**Assignment:** Return the data below in full, exactly as it stands.

**Entries provided:**
###
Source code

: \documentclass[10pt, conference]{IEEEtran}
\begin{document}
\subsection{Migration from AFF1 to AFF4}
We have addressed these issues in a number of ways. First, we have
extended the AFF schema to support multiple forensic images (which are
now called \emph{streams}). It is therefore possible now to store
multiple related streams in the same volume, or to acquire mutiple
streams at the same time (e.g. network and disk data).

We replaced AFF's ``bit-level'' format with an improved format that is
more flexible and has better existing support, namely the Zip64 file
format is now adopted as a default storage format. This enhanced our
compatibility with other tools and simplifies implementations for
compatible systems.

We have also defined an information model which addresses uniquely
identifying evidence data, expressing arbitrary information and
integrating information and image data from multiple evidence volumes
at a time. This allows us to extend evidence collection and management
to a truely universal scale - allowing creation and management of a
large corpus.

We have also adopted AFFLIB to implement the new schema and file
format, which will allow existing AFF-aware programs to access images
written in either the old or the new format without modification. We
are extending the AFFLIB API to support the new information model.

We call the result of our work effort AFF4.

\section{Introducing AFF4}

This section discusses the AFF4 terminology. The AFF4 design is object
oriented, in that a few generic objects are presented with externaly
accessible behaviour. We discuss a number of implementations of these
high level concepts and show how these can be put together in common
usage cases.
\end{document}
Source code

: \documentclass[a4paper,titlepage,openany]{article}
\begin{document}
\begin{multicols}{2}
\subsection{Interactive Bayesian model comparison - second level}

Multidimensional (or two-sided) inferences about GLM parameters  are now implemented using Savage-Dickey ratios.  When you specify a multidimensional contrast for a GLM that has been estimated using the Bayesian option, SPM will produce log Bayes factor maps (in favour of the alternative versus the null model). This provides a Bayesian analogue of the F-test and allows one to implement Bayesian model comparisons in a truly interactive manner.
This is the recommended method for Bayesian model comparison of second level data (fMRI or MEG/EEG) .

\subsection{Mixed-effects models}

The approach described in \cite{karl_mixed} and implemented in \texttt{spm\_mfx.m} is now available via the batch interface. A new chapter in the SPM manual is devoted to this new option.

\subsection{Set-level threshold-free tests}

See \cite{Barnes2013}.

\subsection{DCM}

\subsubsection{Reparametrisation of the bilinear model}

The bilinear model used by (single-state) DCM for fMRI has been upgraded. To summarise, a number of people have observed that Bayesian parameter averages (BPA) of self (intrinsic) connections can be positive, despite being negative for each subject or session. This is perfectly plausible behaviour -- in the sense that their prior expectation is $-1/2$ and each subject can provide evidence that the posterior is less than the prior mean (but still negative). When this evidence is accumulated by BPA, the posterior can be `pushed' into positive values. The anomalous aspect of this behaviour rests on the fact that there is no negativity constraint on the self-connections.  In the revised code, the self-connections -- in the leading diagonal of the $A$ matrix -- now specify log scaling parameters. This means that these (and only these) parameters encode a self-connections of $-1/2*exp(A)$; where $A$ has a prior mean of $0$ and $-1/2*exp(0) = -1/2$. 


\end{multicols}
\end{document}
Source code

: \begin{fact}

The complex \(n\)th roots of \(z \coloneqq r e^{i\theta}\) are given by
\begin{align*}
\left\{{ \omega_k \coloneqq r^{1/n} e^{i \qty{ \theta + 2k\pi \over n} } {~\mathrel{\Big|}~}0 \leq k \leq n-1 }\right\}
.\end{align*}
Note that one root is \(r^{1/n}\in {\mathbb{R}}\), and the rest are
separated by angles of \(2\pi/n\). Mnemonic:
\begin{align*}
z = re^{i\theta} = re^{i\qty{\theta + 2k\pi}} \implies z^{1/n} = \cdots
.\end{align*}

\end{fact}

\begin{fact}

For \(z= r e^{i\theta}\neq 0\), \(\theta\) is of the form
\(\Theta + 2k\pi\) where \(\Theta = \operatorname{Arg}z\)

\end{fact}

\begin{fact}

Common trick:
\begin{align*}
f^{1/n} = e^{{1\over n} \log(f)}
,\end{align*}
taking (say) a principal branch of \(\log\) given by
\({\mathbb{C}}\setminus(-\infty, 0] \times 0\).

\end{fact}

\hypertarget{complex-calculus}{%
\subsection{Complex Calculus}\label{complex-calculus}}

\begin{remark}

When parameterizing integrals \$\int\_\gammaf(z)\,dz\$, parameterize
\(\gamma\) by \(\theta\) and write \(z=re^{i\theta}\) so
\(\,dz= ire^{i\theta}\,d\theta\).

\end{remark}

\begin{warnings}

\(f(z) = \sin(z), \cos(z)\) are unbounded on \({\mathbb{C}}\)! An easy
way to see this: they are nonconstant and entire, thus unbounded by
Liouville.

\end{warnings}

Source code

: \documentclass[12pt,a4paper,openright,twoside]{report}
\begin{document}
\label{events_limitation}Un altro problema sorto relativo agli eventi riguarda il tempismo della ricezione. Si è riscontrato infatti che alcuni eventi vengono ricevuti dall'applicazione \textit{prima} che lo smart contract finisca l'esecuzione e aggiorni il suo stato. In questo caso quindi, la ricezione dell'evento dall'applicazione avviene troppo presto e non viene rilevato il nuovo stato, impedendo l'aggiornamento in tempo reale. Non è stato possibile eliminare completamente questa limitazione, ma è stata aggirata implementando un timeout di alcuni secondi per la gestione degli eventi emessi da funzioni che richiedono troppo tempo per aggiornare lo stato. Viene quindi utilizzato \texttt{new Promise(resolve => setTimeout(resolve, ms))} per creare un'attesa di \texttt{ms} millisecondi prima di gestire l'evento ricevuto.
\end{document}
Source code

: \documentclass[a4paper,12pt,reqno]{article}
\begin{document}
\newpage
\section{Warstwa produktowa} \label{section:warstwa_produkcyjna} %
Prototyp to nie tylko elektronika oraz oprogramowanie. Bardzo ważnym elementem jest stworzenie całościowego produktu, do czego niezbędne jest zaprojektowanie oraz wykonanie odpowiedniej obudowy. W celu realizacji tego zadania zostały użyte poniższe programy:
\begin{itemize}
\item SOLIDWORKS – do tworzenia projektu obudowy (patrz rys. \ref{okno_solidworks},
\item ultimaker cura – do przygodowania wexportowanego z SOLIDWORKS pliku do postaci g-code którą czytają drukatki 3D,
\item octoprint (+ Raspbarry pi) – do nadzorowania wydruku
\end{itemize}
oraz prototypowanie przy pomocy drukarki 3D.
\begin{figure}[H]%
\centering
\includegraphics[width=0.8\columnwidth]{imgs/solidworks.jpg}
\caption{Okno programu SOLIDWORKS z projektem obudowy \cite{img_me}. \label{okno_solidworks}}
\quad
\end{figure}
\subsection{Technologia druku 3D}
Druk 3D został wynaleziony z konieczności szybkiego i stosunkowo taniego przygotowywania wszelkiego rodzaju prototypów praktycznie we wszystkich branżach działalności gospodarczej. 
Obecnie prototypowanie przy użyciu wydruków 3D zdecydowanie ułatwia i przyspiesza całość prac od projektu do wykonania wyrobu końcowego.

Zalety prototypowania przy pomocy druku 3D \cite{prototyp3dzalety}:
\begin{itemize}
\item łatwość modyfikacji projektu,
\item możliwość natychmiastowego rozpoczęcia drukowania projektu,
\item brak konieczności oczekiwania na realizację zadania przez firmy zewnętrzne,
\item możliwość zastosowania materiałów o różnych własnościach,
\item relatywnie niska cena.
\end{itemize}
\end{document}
###
**Response to the exercise:**
Source code

: \documentclass[10pt, conference]{IEEEtran}
\begin{document}
\subsection{Migration from AFF1 to AFF4}
We have addressed these issues in a number of ways. First, we have
extended the AFF schema to support multiple forensic images (which are
now called \emph{streams}). It is therefore possible now to store
multiple related streams in the same volume, or to acquire mutiple
streams at the same time (e.g. network and disk data).

We replaced AFF's ``bit-level'' format with an improved format that is
more flexible and has better existing support, namely the Zip64 file
format is now adopted as a default storage format. This enhanced our
compatibility with other tools and simplifies implementations for
compatible systems.

We have also defined an information model which addresses uniquely
identifying evidence data, expressing arbitrary information and
integrating information and image data from multiple evidence volumes
at a time. This allows us to extend evidence collection and management
to a truely universal scale - allowing creation and management of a
large corpus.

We have also adopted AFFLIB to implement the new schema and file
format, which will allow existing AFF-aware programs to access images
written in either the old or the new format without modification. We
are extending the AFFLIB API to support the new information model.

We call the result of our work effort AFF4.

\section{Introducing AFF4}

This section discusses the AFF4 terminology. The AFF4 design is object
oriented, in that a few generic objects are presented with externaly
accessible behaviour. We discuss a number of implementations of these
high level concepts and show how these can be put together in common
usage cases.
\end{document}
Source code

: \documentclass[a4paper,titlepage,openany]{article}
\begin{document}
\begin{multicols}{2}
\subsection{Interactive Bayesian model comparison - second level}

Multidimensional (or two-sided) inferences about GLM parameters  are now implemented using Savage-Dickey ratios.  When you specify a multidimensional contrast for a GLM that has been estimated using the Bayesian option, SPM will produce log Bayes factor maps (in favour of the alternative versus the null model). This provides a Bayesian analogue of the F-test and allows one to implement Bayesian model comparisons in a truly interactive manner.
This is the recommended method for Bayesian model comparison of second level data (fMRI or MEG/EEG) .

\subsection{Mixed-effects models}

The approach described in \cite{karl_mixed} and implemented in \texttt{spm\_mfx.m} is now available via the batch interface. A new chapter in the SPM manual is devoted to this new option.

\subsection{Set-level threshold-free tests}

See \cite{Barnes2013}.

\subsection{DCM}

\subsubsection{Reparametrisation of the bilinear model}

The bilinear model used by (single-state) DCM for fMRI has been upgraded. To summarise, a number of people have observed that Bayesian parameter averages (BPA) of self (intrinsic) connections can be positive, despite being negative for each subject or session. This is perfectly plausible behaviour -- in the sense that their prior expectation is $-1/2$ and each subject can provide evidence that the posterior is less than the prior mean (but still negative). When this evidence is accumulated by BPA, the posterior can be `pushed' into positive values. The anomalous aspect of this behaviour rests on the fact that there is no negativity constraint on the self-connections.  In the revised code, the self-connections -- in the leading diagonal of the $A$ matrix -- now specify log scaling parameters. This means that these (and only these) parameters encode a self-connections of $-1/2*exp(A)$; where $A$ has a prior mean of $0$ and $-1/2*exp(0) = -1/2$. 


\end{multicols}
\end{document}
Source code

: \begin{fact}

The complex \(n\)th roots of \(z \coloneqq r e^{i\theta}\) are given by
\begin{align*}
\left\{{ \omega_k \coloneqq r^{1/n} e^{i \qty{ \theta + 2k\pi \over n} } {~\mathrel{\Big|}~}0 \leq k \leq n-1 }\right\}
.\end{align*}
Note that one root is \(r^{1/n}\in {\mathbb{R}}\), and the rest are
separated by angles of \(2\pi/n\). Mnemonic:
\begin{align*}
z = re^{i\theta} = re^{i\qty{\theta + 2k\pi}} \implies z^{1/n} = \cdots
.\end{align*}

\end{fact}

\begin{fact}

For \(z= r e^{i\theta}\neq 0\), \(\theta\) is of the form
\(\Theta + 2k\pi\) where \(\Theta = \operatorname{Arg}z\)

\end{fact}

\begin{fact}

Common trick:
\begin{align*}
f^{1/n} = e^{{1\over n} \log(f)}
,\end{align*}
taking (say) a principal branch of \(\log\) given by
\({\mathbb{C}}\setminus(-\infty, 0] \times 0\).

\end{fact}

\hypertarget{complex-calculus}{%
\subsection{Complex Calculus}\label{complex-calculus}}

\begin{remark}

When parameterizing integrals \$\int\_\gammaf(z)\,dz\$, parameterize
\(\gamma\) by \(\theta\) and write \(z=re^{i\theta}\) so
\(\,dz= ire^{i\theta}\,d\theta\).

\end{remark}

\begin{warnings}

\(f(z) = \sin(z), \cos(z)\) are unbounded on \({\mathbb{C}}\)! An easy
way to see this: they are nonconstant and entire, thus unbounded by
Liouville.

\end{warnings}

Source code

: \documentclass[12pt,a4paper,openright,twoside]{report}
\begin{document}
\label{events_limitation}Un altro problema sorto relativo agli eventi riguarda il tempismo della ricezione. Si è riscontrato infatti che alcuni eventi vengono ricevuti dall'applicazione \textit{prima} che lo smart contract finisca l'esecuzione e aggiorni il suo stato. In questo caso quindi, la ricezione dell'evento dall'applicazione avviene troppo presto e non viene rilevato il nuovo stato, impedendo l'aggiornamento in tempo reale. Non è stato possibile eliminare completamente questa limitazione, ma è stata aggirata implementando un timeout di alcuni secondi per la gestione degli eventi emessi da funzioni che richiedono troppo tempo per aggiornare lo stato. Viene quindi utilizzato \texttt{new Promise(resolve => setTimeout(resolve, ms))} per creare un'attesa di \texttt{ms} millisecondi prima di gestire l'evento ricevuto.
\end{document}
Source code

: \documentclass[a4paper,12pt,reqno]{article}
\begin{document}
\newpage
\section{Warstwa produktowa} \label{section:warstwa_produkcyjna} %
Prototyp to nie tylko elektronika oraz oprogramowanie. Bardzo ważnym elementem jest stworzenie całościowego produktu, do czego niezbędne jest zaprojektowanie oraz wykonanie odpowiedniej obudowy. W celu realizacji tego zadania zostały użyte poniższe programy:
\begin{itemize}
\item SOLIDWORKS – do tworzenia projektu obudowy (patrz rys. \ref{okno_solidworks},
\item ultimaker cura – do przygodowania wexportowanego z SOLIDWORKS pliku do postaci g-code którą czytają drukatki 3D,
\item octoprint (+ Raspbarry pi) – do nadzorowania wydruku
\end{itemize}
oraz prototypowanie przy pomocy drukarki 3D.
\begin{figure}[H]%
\centering
\includegraphics[width=0.8\columnwidth]{imgs/solidworks.jpg}
\caption{Okno programu SOLIDWORKS z projektem obudowy \cite{img_me}. \label{okno_solidworks}}
\quad
\end{figure}
\subsection{Technologia druku 3D}
Druk 3D został wynaleziony z konieczności szybkiego i stosunkowo taniego przygotowywania wszelkiego rodzaju prototypów praktycznie we wszystkich branżach działalności gospodarczej. 
Obecnie prototypowanie przy użyciu wydruków 3D zdecydowanie ułatwia i przyspiesza całość prac od projektu do wykonania wyrobu końcowego.

Zalety prototypowania przy pomocy druku 3D \cite{prototyp3dzalety}:
\begin{itemize}
\item łatwość modyfikacji projektu,
\item możliwość natychmiastowego rozpoczęcia drukowania projektu,
\item brak konieczności oczekiwania na realizację zadania przez firmy zewnętrzne,
\item możliwość zastosowania materiałów o różnych własnościach,
\item relatywnie niska cena.
\end{itemize}
\end{document}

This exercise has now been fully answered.